This is a classic relative velocity problem, where an athlete is swimming in a river with a current. We'll solve the problem step-by-step.

Part (a) – Finding the velocity of the water ($v_w$) with respect to the ground:

Given dataThis is a classic relative velocity problem, where an athlete is swimming in a river with a current. We'll solve the problem step-by-step.

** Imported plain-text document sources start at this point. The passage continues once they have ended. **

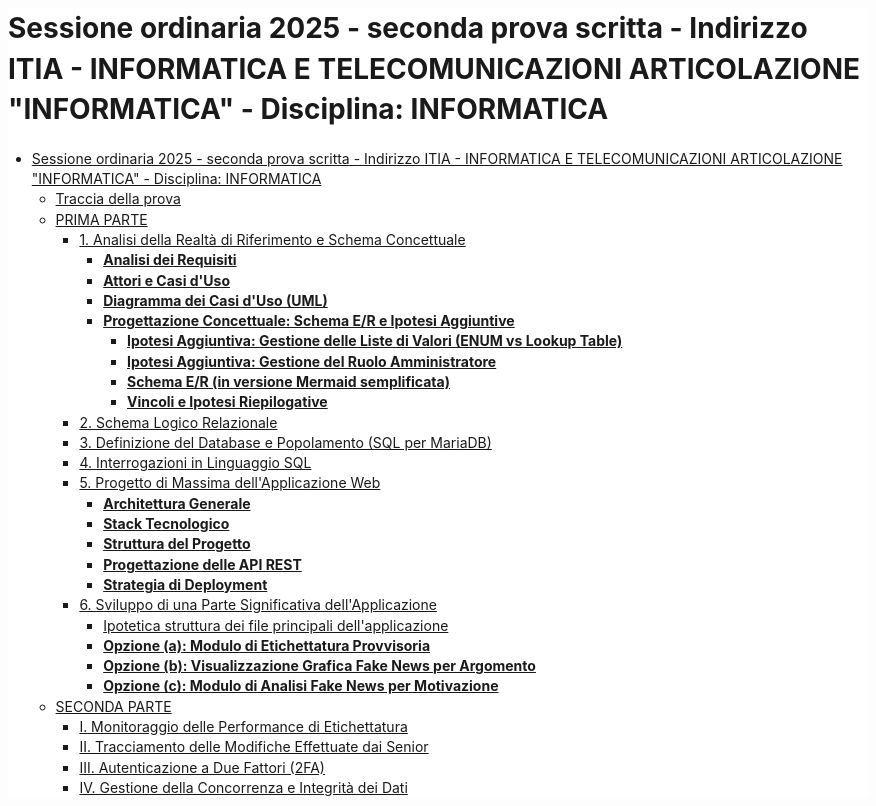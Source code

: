 # Sessione ordinaria 2025 - seconda prova scritta - Indirizzo ITIA - INFORMATICA E TELECOMUNICAZIONI ARTICOLAZIONE "INFORMATICA" - Disciplina: INFORMATICA

- [Sessione ordinaria 2025 - seconda prova scritta - Indirizzo ITIA - INFORMATICA E TELECOMUNICAZIONI ARTICOLAZIONE "INFORMATICA" - Disciplina: INFORMATICA](#sessione-ordinaria-2025---seconda-prova-scritta---indirizzo-itia---informatica-e-telecomunicazioni-articolazione-informatica---disciplina-informatica)
  - [Traccia della prova](#traccia-della-prova)
  - [PRIMA PARTE](#prima-parte)
    - [1. Analisi della Realtà di Riferimento e Schema Concettuale](#1-analisi-della-realtà-di-riferimento-e-schema-concettuale)
      - [**Analisi dei Requisiti**](#analisi-dei-requisiti)
      - [**Attori e Casi d'Uso**](#attori-e-casi-duso)
      - [**Diagramma dei Casi d'Uso (UML)**](#diagramma-dei-casi-duso-uml)
      - [**Progettazione Concettuale: Schema E/R e Ipotesi Aggiuntive**](#progettazione-concettuale-schema-er-e-ipotesi-aggiuntive)
        - [**Ipotesi Aggiuntiva: Gestione delle Liste di Valori (ENUM vs Lookup Table)**](#ipotesi-aggiuntiva-gestione-delle-liste-di-valori-enum-vs-lookup-table)
        - [**Ipotesi Aggiuntiva: Gestione del Ruolo Amministratore**](#ipotesi-aggiuntiva-gestione-del-ruolo-amministratore)
        - [**Schema E/R (in versione Mermaid semplificata)**](#schema-er-in-versione-mermaid-semplificata)
        - [**Vincoli e Ipotesi Riepilogative**](#vincoli-e-ipotesi-riepilogative)
    - [2. Schema Logico Relazionale](#2-schema-logico-relazionale)
    - [3. Definizione del Database e Popolamento (SQL per MariaDB)](#3-definizione-del-database-e-popolamento-sql-per-mariadb)
    - [4. Interrogazioni in Linguaggio SQL](#4-interrogazioni-in-linguaggio-sql)
    - [5. Progetto di Massima dell'Applicazione Web](#5-progetto-di-massima-dellapplicazione-web)
      - [**Architettura Generale**](#architettura-generale)
      - [**Stack Tecnologico**](#stack-tecnologico)
      - [**Struttura del Progetto**](#struttura-del-progetto)
      - [**Progettazione delle API REST**](#progettazione-delle-api-rest)
      - [**Strategia di Deployment**](#strategia-di-deployment)
    - [6. Sviluppo di una Parte Significativa dell'Applicazione](#6-sviluppo-di-una-parte-significativa-dellapplicazione)
      - [Ipotetica struttura dei file principali dell'applicazione](#ipotetica-struttura-dei-file-principali-dellapplicazione)
      - [**Opzione (a): Modulo di Etichettatura Provvisoria**](#opzione-a-modulo-di-etichettatura-provvisoria)
      - [**Opzione (b): Visualizzazione Grafica Fake News per Argomento**](#opzione-b-visualizzazione-grafica-fake-news-per-argomento)
      - [**Opzione (c): Modulo di Analisi Fake News per Motivazione**](#opzione-c-modulo-di-analisi-fake-news-per-motivazione)
  - [SECONDA PARTE](#seconda-parte)
    - [I. Monitoraggio delle Performance di Etichettatura](#i-monitoraggio-delle-performance-di-etichettatura)
    - [II. Tracciamento delle Modifiche Effettuate dai Senior](#ii-tracciamento-delle-modifiche-effettuate-dai-senior)
    - [III. Autenticazione a Due Fattori (2FA)](#iii-autenticazione-a-due-fattori-2fa)
    - [IV. Gestione della Concorrenza e Integrità dei Dati](#iv-gestione-della-concorrenza-e-integrità-dei-dati)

Part (a) – Finding the velocity of the water ($v_w$) with respect to the ground:

Given

• $w = 28$ m (width of the river)
• $d = 38$ m (distance downstream)
• $v_s = 0.25$ m/s (swimming speed relative to the water)

The swimmer crosses the river perpendicularly, so the velocity of the swimmer relative to the water is entirely in the perpendicular direction.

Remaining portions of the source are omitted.